Billy juga merilis buku harian yang ia tulis selama proses pemulihan. Judulnya "Catatan dari Ruang Hening", berisi puisi dan sketsa yang ia buat ketika dirawat. Royaltinya akan disumbangkan seluruhnya untuk program kesehatan mental remaja. "Ini bukan tentang saya. Ini tentang mereka yang masih berjuang dalam sunyi," ucapnya, kali ini dengan senyum tipis.
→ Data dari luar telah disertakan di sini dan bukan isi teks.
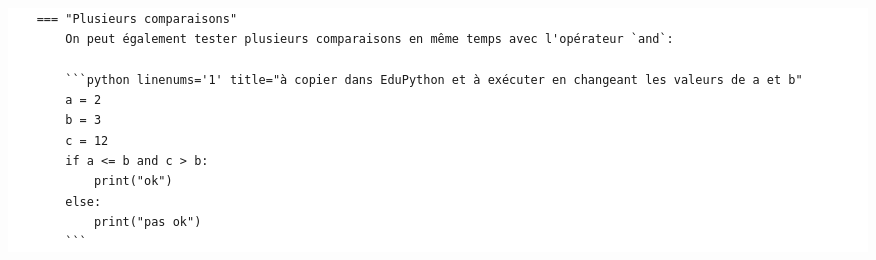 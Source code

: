         === "Plusieurs comparaisons"
            On peut également tester plusieurs comparaisons en même temps avec l'opérateur `and`:

            ```python linenums='1' title="à copier dans EduPython et à exécuter en changeant les valeurs de a et b"
            a = 2
            b = 3
            c = 12
            if a <= b and c > b:
                print("ok")
            else:
                print("pas ok")
            ``` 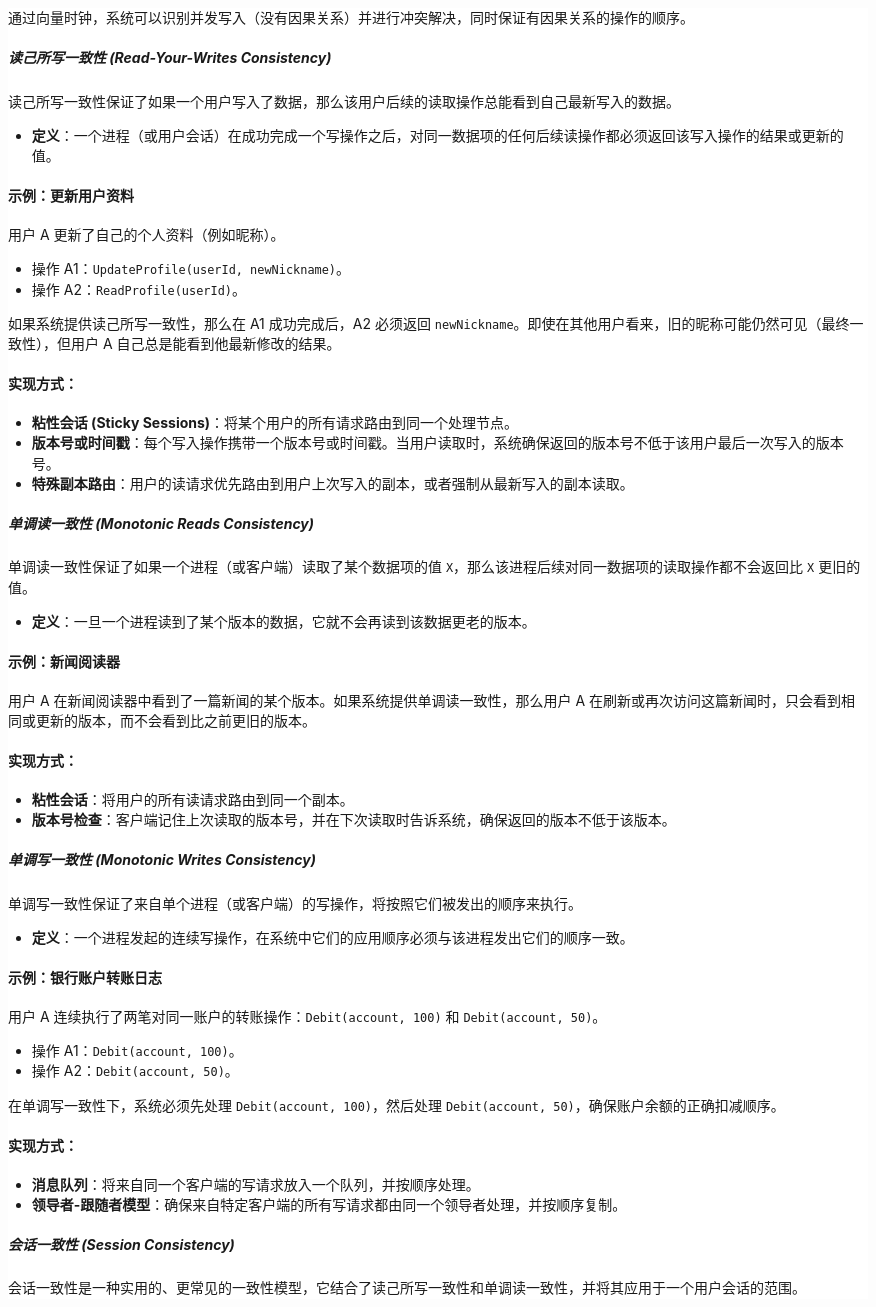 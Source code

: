 通过向量时钟，系统可以识别并发写入（没有因果关系）并进行冲突解决，同时保证有因果关系的操作的顺序。

##### 读己所写一致性 (Read-Your-Writes Consistency)

读己所写一致性保证了如果一个用户写入了数据，那么该用户后续的读取操作总能看到自己最新写入的数据。

*   **定义**：一个进程（或用户会话）在成功完成一个写操作之后，对同一数据项的任何后续读操作都必须返回该写入操作的结果或更新的值。

#### 示例：更新用户资料

用户 A 更新了自己的个人资料（例如昵称）。
*   操作 A1：`UpdateProfile(userId, newNickname)`。
*   操作 A2：`ReadProfile(userId)`。

如果系统提供读己所写一致性，那么在 A1 成功完成后，A2 必须返回 `newNickname`。即使在其他用户看来，旧的昵称可能仍然可见（最终一致性），但用户 A 自己总是能看到他最新修改的结果。

#### 实现方式：

*   **粘性会话 (Sticky Sessions)**：将某个用户的所有请求路由到同一个处理节点。
*   **版本号或时间戳**：每个写入操作携带一个版本号或时间戳。当用户读取时，系统确保返回的版本号不低于该用户最后一次写入的版本号。
*   **特殊副本路由**：用户的读请求优先路由到用户上次写入的副本，或者强制从最新写入的副本读取。

##### 单调读一致性 (Monotonic Reads Consistency)

单调读一致性保证了如果一个进程（或客户端）读取了某个数据项的值 `X`，那么该进程后续对同一数据项的读取操作都不会返回比 `X` 更旧的值。

*   **定义**：一旦一个进程读到了某个版本的数据，它就不会再读到该数据更老的版本。

#### 示例：新闻阅读器

用户 A 在新闻阅读器中看到了一篇新闻的某个版本。如果系统提供单调读一致性，那么用户 A 在刷新或再次访问这篇新闻时，只会看到相同或更新的版本，而不会看到比之前更旧的版本。

#### 实现方式：

*   **粘性会话**：将用户的所有读请求路由到同一个副本。
*   **版本号检查**：客户端记住上次读取的版本号，并在下次读取时告诉系统，确保返回的版本不低于该版本。

##### 单调写一致性 (Monotonic Writes Consistency)

单调写一致性保证了来自单个进程（或客户端）的写操作，将按照它们被发出的顺序来执行。

*   **定义**：一个进程发起的连续写操作，在系统中它们的应用顺序必须与该进程发出它们的顺序一致。

#### 示例：银行账户转账日志

用户 A 连续执行了两笔对同一账户的转账操作：`Debit(account, 100)` 和 `Debit(account, 50)`。
*   操作 A1：`Debit(account, 100)`。
*   操作 A2：`Debit(account, 50)`。

在单调写一致性下，系统必须先处理 `Debit(account, 100)`，然后处理 `Debit(account, 50)`，确保账户余额的正确扣减顺序。

#### 实现方式：

*   **消息队列**：将来自同一个客户端的写请求放入一个队列，并按顺序处理。
*   **领导者-跟随者模型**：确保来自特定客户端的所有写请求都由同一个领导者处理，并按顺序复制。

##### 会话一致性 (Session Consistency)

会话一致性是一种实用的、更常见的一致性模型，它结合了读己所写一致性和单调读一致性，并将其应用于一个用户会话的范围。
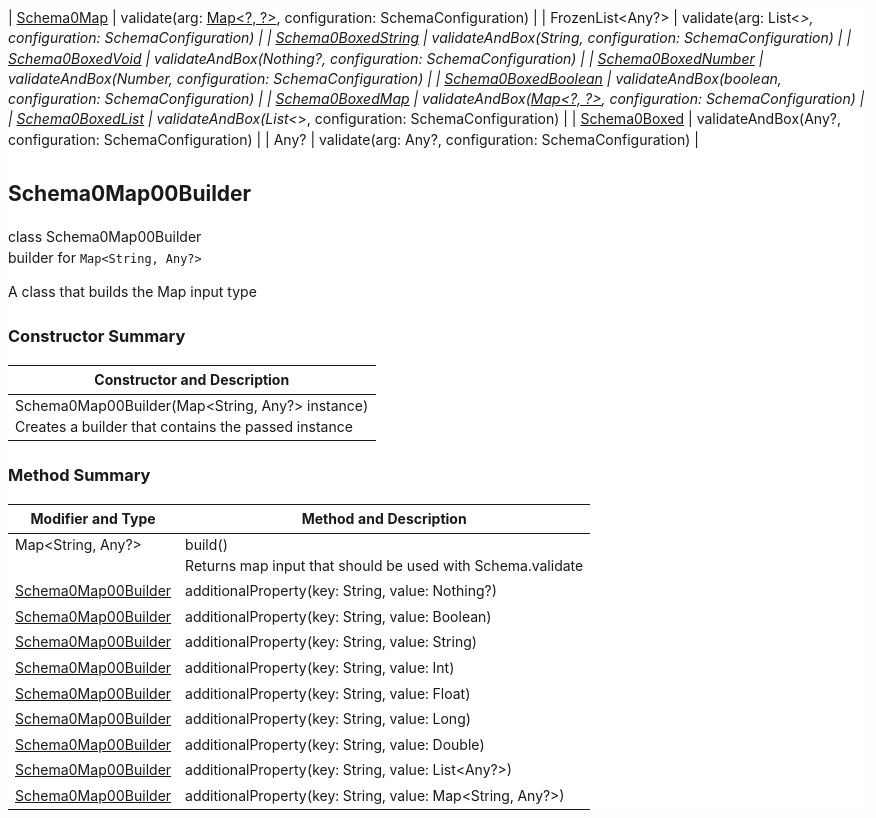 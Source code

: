 | [Schema0Map](#schema0map) | validate(arg: [Map&lt;?, ?&gt;](#schema0mapbuilder), configuration: SchemaConfiguration) |
| FrozenList<Any?> | validate(arg: List<*>, configuration: SchemaConfiguration) |
| [Schema0BoxedString](#schema0boxedstring) | validateAndBox(String, configuration: SchemaConfiguration) |
| [Schema0BoxedVoid](#schema0boxedvoid) | validateAndBox(Nothing?, configuration: SchemaConfiguration) |
| [Schema0BoxedNumber](#schema0boxednumber) | validateAndBox(Number, configuration: SchemaConfiguration) |
| [Schema0BoxedBoolean](#schema0boxedboolean) | validateAndBox(boolean, configuration: SchemaConfiguration) |
| [Schema0BoxedMap](#schema0boxedmap) | validateAndBox([Map&lt;?, ?&gt;](#schema0mapbuilder), configuration: SchemaConfiguration) |
| [Schema0BoxedList](#schema0boxedlist) | validateAndBox(List<*>, configuration: SchemaConfiguration) |
| [Schema0Boxed](#schema0boxed) | validateAndBox(Any?, configuration: SchemaConfiguration) |
| Any? | validate(arg: Any?, configuration: SchemaConfiguration) |

## Schema0Map00Builder
class Schema0Map00Builder<br>
builder for `Map<String, Any?>`

A class that builds the Map input type

### Constructor Summary
| Constructor and Description |
| --------------------------- |
| Schema0Map00Builder(Map<String, Any?> instance)<br>Creates a builder that contains the passed instance |

### Method Summary
| Modifier and Type | Method and Description |
| ----------------- | ---------------------- |
| Map<String, Any?> | build()<br>Returns map input that should be used with Schema.validate |
| [Schema0Map00Builder](#schema0map00builder) | additionalProperty(key: String, value: Nothing?) |
| [Schema0Map00Builder](#schema0map00builder) | additionalProperty(key: String, value: Boolean) |
| [Schema0Map00Builder](#schema0map00builder) | additionalProperty(key: String, value: String) |
| [Schema0Map00Builder](#schema0map00builder) | additionalProperty(key: String, value: Int) |
| [Schema0Map00Builder](#schema0map00builder) | additionalProperty(key: String, value: Float) |
| [Schema0Map00Builder](#schema0map00builder) | additionalProperty(key: String, value: Long) |
| [Schema0Map00Builder](#schema0map00builder) | additionalProperty(key: String, value: Double) |
| [Schema0Map00Builder](#schema0map00builder) | additionalProperty(key: String, value: List<Any?>) |
| [Schema0Map00Builder](#schema0map00builder) | additionalProperty(key: String, value: Map<String, Any?>) |
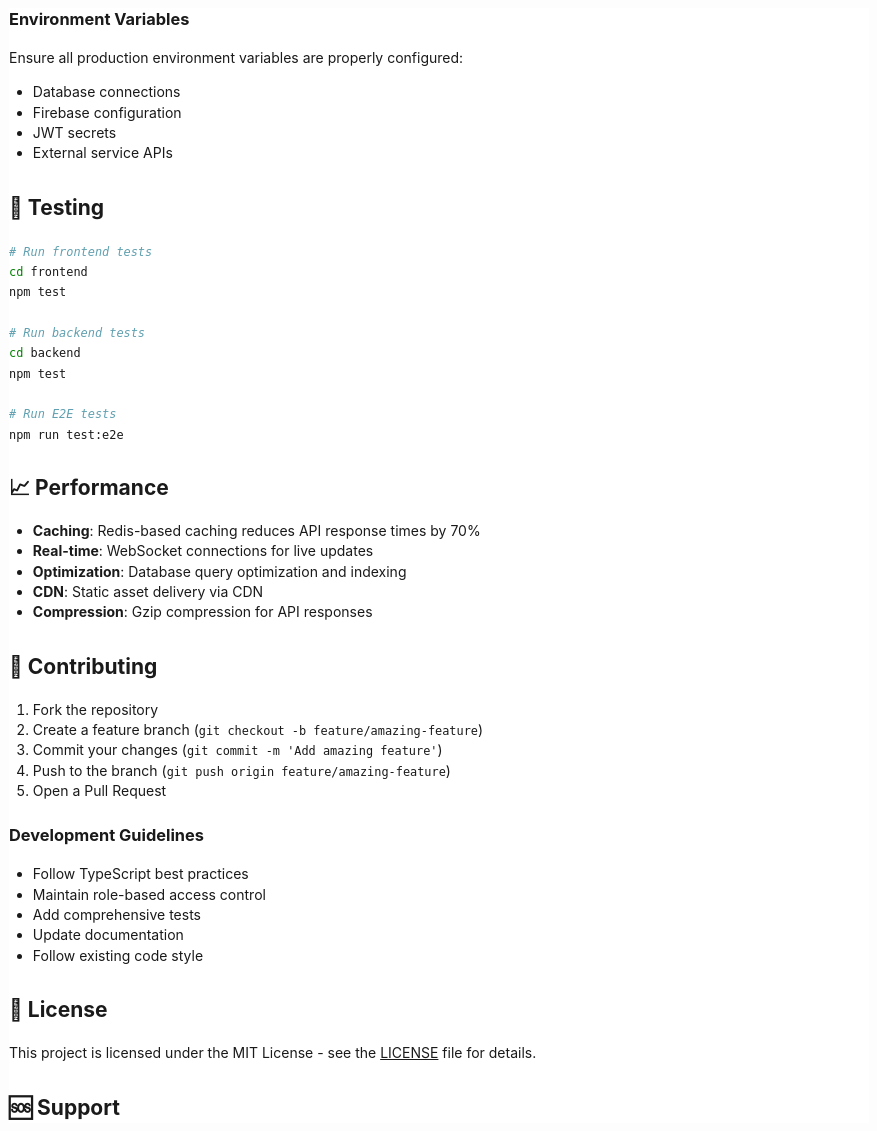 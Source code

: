 ### Environment Variables
Ensure all production environment variables are properly configured:
- Database connections
- Firebase configuration
- JWT secrets
- External service APIs

## 🧪 Testing

```bash
# Run frontend tests
cd frontend
npm test

# Run backend tests
cd backend
npm test

# Run E2E tests
npm run test:e2e
```

## 📈 Performance

- **Caching**: Redis-based caching reduces API response times by 70%
- **Real-time**: WebSocket connections for live updates
- **Optimization**: Database query optimization and indexing
- **CDN**: Static asset delivery via CDN
- **Compression**: Gzip compression for API responses

## 🤝 Contributing

1. Fork the repository
2. Create a feature branch (`git checkout -b feature/amazing-feature`)
3. Commit your changes (`git commit -m 'Add amazing feature'`)
4. Push to the branch (`git push origin feature/amazing-feature`)
5. Open a Pull Request

### Development Guidelines
- Follow TypeScript best practices
- Maintain role-based access control
- Add comprehensive tests
- Update documentation
- Follow existing code style

## 📄 License

This project is licensed under the MIT License - see the [LICENSE](LICENSE) file for details.

## 🆘 Support
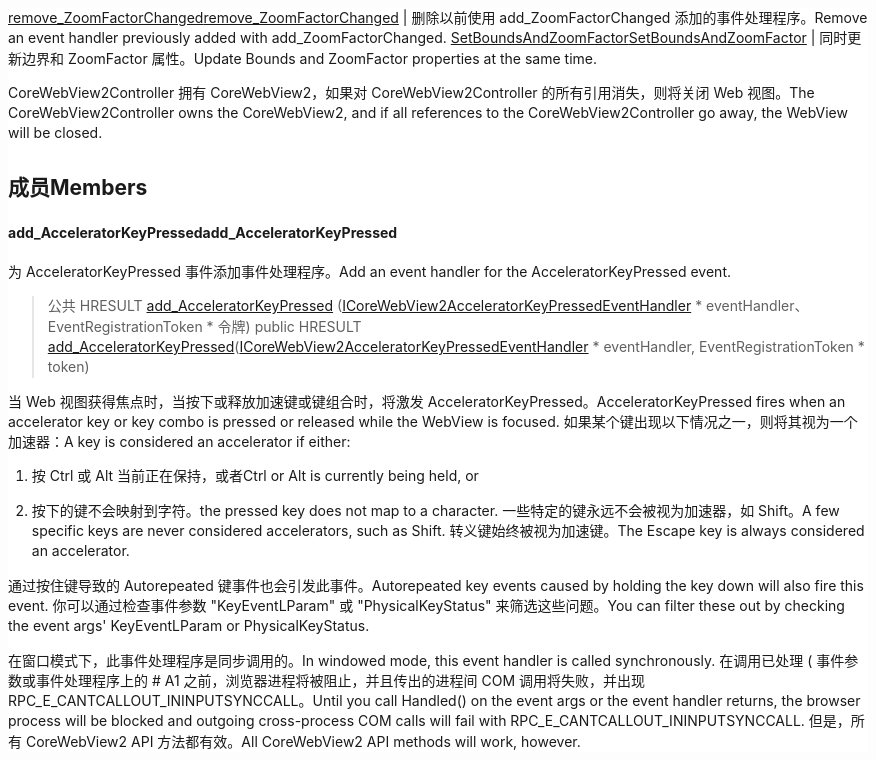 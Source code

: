 [<span data-ttu-id="42aed-151">remove_ZoomFactorChanged</span><span class="sxs-lookup"><span data-stu-id="42aed-151">remove_ZoomFactorChanged</span></span>](#remove_zoomfactorchanged) | <span data-ttu-id="42aed-152">删除以前使用 add_ZoomFactorChanged 添加的事件处理程序。</span><span class="sxs-lookup"><span data-stu-id="42aed-152">Remove an event handler previously added with add_ZoomFactorChanged.</span></span>
[<span data-ttu-id="42aed-153">SetBoundsAndZoomFactor</span><span class="sxs-lookup"><span data-stu-id="42aed-153">SetBoundsAndZoomFactor</span></span>](#setboundsandzoomfactor) | <span data-ttu-id="42aed-154">同时更新边界和 ZoomFactor 属性。</span><span class="sxs-lookup"><span data-stu-id="42aed-154">Update Bounds and ZoomFactor properties at the same time.</span></span>

<span data-ttu-id="42aed-155">CoreWebView2Controller 拥有 CoreWebView2，如果对 CoreWebView2Controller 的所有引用消失，则将关闭 Web 视图。</span><span class="sxs-lookup"><span data-stu-id="42aed-155">The CoreWebView2Controller owns the CoreWebView2, and if all references to the CoreWebView2Controller go away, the WebView will be closed.</span></span>

## <span data-ttu-id="42aed-156">成员</span><span class="sxs-lookup"><span data-stu-id="42aed-156">Members</span></span>

#### <span data-ttu-id="42aed-157">add_AcceleratorKeyPressed</span><span class="sxs-lookup"><span data-stu-id="42aed-157">add_AcceleratorKeyPressed</span></span> 

<span data-ttu-id="42aed-158">为 AcceleratorKeyPressed 事件添加事件处理程序。</span><span class="sxs-lookup"><span data-stu-id="42aed-158">Add an event handler for the AcceleratorKeyPressed event.</span></span>

> <span data-ttu-id="42aed-159">公共 HRESULT [add_AcceleratorKeyPressed](#add_acceleratorkeypressed) ([ICoreWebView2AcceleratorKeyPressedEventHandler](icorewebview2acceleratorkeypressedeventhandler.md) \* eventHandler、EventRegistrationToken \* 令牌) </span><span class="sxs-lookup"><span data-stu-id="42aed-159">public HRESULT [add_AcceleratorKeyPressed](#add_acceleratorkeypressed)([ICoreWebView2AcceleratorKeyPressedEventHandler](icorewebview2acceleratorkeypressedeventhandler.md) \* eventHandler, EventRegistrationToken \* token)</span></span>

<span data-ttu-id="42aed-160">当 Web 视图获得焦点时，当按下或释放加速键或键组合时，将激发 AcceleratorKeyPressed。</span><span class="sxs-lookup"><span data-stu-id="42aed-160">AcceleratorKeyPressed fires when an accelerator key or key combo is pressed or released while the WebView is focused.</span></span> <span data-ttu-id="42aed-161">如果某个键出现以下情况之一，则将其视为一个加速器：</span><span class="sxs-lookup"><span data-stu-id="42aed-161">A key is considered an accelerator if either:</span></span>

1. <span data-ttu-id="42aed-162">按 Ctrl 或 Alt 当前正在保持，或者</span><span class="sxs-lookup"><span data-stu-id="42aed-162">Ctrl or Alt is currently being held, or</span></span>

1. <span data-ttu-id="42aed-163">按下的键不会映射到字符。</span><span class="sxs-lookup"><span data-stu-id="42aed-163">the pressed key does not map to a character.</span></span> <span data-ttu-id="42aed-164">一些特定的键永远不会被视为加速器，如 Shift。</span><span class="sxs-lookup"><span data-stu-id="42aed-164">A few specific keys are never considered accelerators, such as Shift.</span></span> <span data-ttu-id="42aed-165">转义键始终被视为加速键。</span><span class="sxs-lookup"><span data-stu-id="42aed-165">The Escape key is always considered an accelerator.</span></span>

<span data-ttu-id="42aed-166">通过按住键导致的 Autorepeated 键事件也会引发此事件。</span><span class="sxs-lookup"><span data-stu-id="42aed-166">Autorepeated key events caused by holding the key down will also fire this event.</span></span> <span data-ttu-id="42aed-167">你可以通过检查事件参数 "KeyEventLParam" 或 "PhysicalKeyStatus" 来筛选这些问题。</span><span class="sxs-lookup"><span data-stu-id="42aed-167">You can filter these out by checking the event args' KeyEventLParam or PhysicalKeyStatus.</span></span>

<span data-ttu-id="42aed-168">在窗口模式下，此事件处理程序是同步调用的。</span><span class="sxs-lookup"><span data-stu-id="42aed-168">In windowed mode, this event handler is called synchronously.</span></span> <span data-ttu-id="42aed-169">在调用已处理 ( 事件参数或事件处理程序上的 # A1 之前，浏览器进程将被阻止，并且传出的进程间 COM 调用将失败，并出现 RPC_E_CANTCALLOUT_ININPUTSYNCCALL。</span><span class="sxs-lookup"><span data-stu-id="42aed-169">Until you call Handled() on the event args or the event handler returns, the browser process will be blocked and outgoing cross-process COM calls will fail with RPC_E_CANTCALLOUT_ININPUTSYNCCALL.</span></span> <span data-ttu-id="42aed-170">但是，所有 CoreWebView2 API 方法都有效。</span><span class="sxs-lookup"><span data-stu-id="42aed-170">All CoreWebView2 API methods will work, however.</span></span>
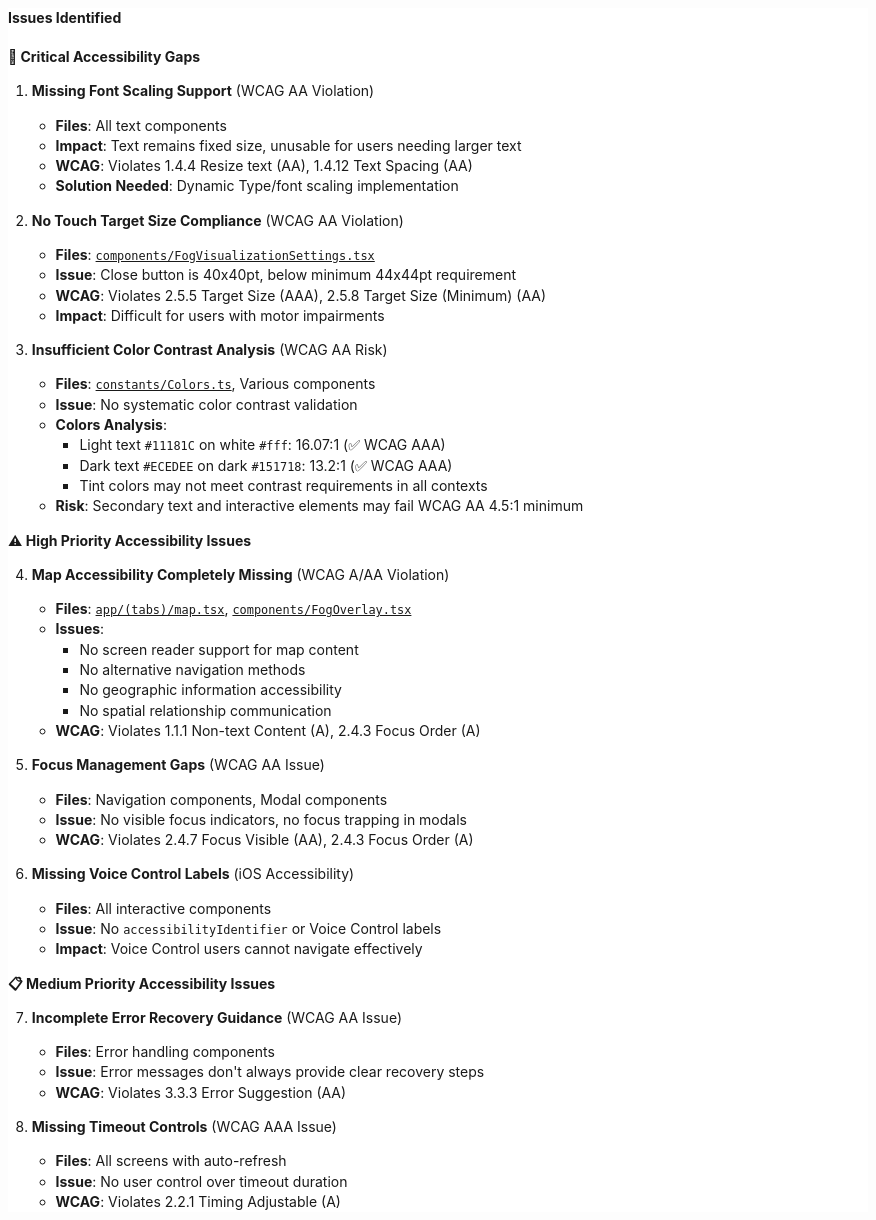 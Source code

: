 #### Issues Identified

**🚨 Critical Accessibility Gaps**

1. **Missing Font Scaling Support** (WCAG AA Violation)
   - **Files**: All text components
   - **Impact**: Text remains fixed size, unusable for users needing larger text
   - **WCAG**: Violates 1.4.4 Resize text (AA), 1.4.12 Text Spacing (AA)
   - **Solution Needed**: Dynamic Type/font scaling implementation

2. **No Touch Target Size Compliance** (WCAG AA Violation)
   - **Files**: [`components/FogVisualizationSettings.tsx`](components/FogVisualizationSettings.tsx:298-305)
   - **Issue**: Close button is 40x40pt, below minimum 44x44pt requirement
   - **WCAG**: Violates 2.5.5 Target Size (AAA), 2.5.8 Target Size (Minimum) (AA)
   - **Impact**: Difficult for users with motor impairments

3. **Insufficient Color Contrast Analysis** (WCAG AA Risk)
   - **Files**: [`constants/Colors.ts`](constants/Colors.ts:1), Various components
   - **Issue**: No systematic color contrast validation
   - **Colors Analysis**:
     - Light text `#11181C` on white `#fff`: 16.07:1 (✅ WCAG AAA)
     - Dark text `#ECEDEE` on dark `#151718`: 13.2:1 (✅ WCAG AAA)
     - Tint colors may not meet contrast requirements in all contexts
   - **Risk**: Secondary text and interactive elements may fail WCAG AA 4.5:1 minimum

**⚠️ High Priority Accessibility Issues**

4. **Map Accessibility Completely Missing** (WCAG A/AA Violation)
   - **Files**: [`app/(tabs)/map.tsx`](app/(tabs)/map.tsx:154-242), [`components/FogOverlay.tsx`](components/FogOverlay.tsx:1)
   - **Issues**:
     - No screen reader support for map content
     - No alternative navigation methods
     - No geographic information accessibility
     - No spatial relationship communication
   - **WCAG**: Violates 1.1.1 Non-text Content (A), 2.4.3 Focus Order (A)

5. **Focus Management Gaps** (WCAG AA Issue)
   - **Files**: Navigation components, Modal components
   - **Issue**: No visible focus indicators, no focus trapping in modals
   - **WCAG**: Violates 2.4.7 Focus Visible (AA), 2.4.3 Focus Order (A)

6. **Missing Voice Control Labels** (iOS Accessibility)
   - **Files**: All interactive components
   - **Issue**: No `accessibilityIdentifier` or Voice Control labels
   - **Impact**: Voice Control users cannot navigate effectively

**📋 Medium Priority Accessibility Issues**

7. **Incomplete Error Recovery Guidance** (WCAG AA Issue)
   - **Files**: Error handling components
   - **Issue**: Error messages don't always provide clear recovery steps
   - **WCAG**: Violates 3.3.3 Error Suggestion (AA)

8. **Missing Timeout Controls** (WCAG AAA Issue)
   - **Files**: All screens with auto-refresh
   - **Issue**: No user control over timeout duration
   - **WCAG**: Violates 2.2.1 Timing Adjustable (A)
Harapan yang Tak Lagi Sunyi
Di akhir acara, Billy memainkan sebuah lagu akustik yang ia tulis di bangsal perawatan. Lagu itu berjudul "Cahaya di Ujung Koridor". Hadirin terdiam. Beberapa perawat tampak menyeka air mata. "Saya ingin semua orang tahu, tidak apa-apa untuk tidak baik-baik saja. Yang penting, jangan berhenti mencari cahaya itu," katanya sebelum menutup senar terakhir.
Billy Gamaliel telah membuktikan bahwa keberanian sejati tidak selalu bersuara lantang. Terkadang, ia berbisik di ruang-ruang yang paling rapuh, menyentuh hati dengan nada yang paling jujur. Pagi itu, di ruang konferensi sebuah rumah sakit jiwa, sebuah kisah baru dimulai—bukan tentang popularitas, tapi tentang manusia yang bangkit dari luka, merangkul harapan, dan mengajak semua orang untuk berjalan bersama.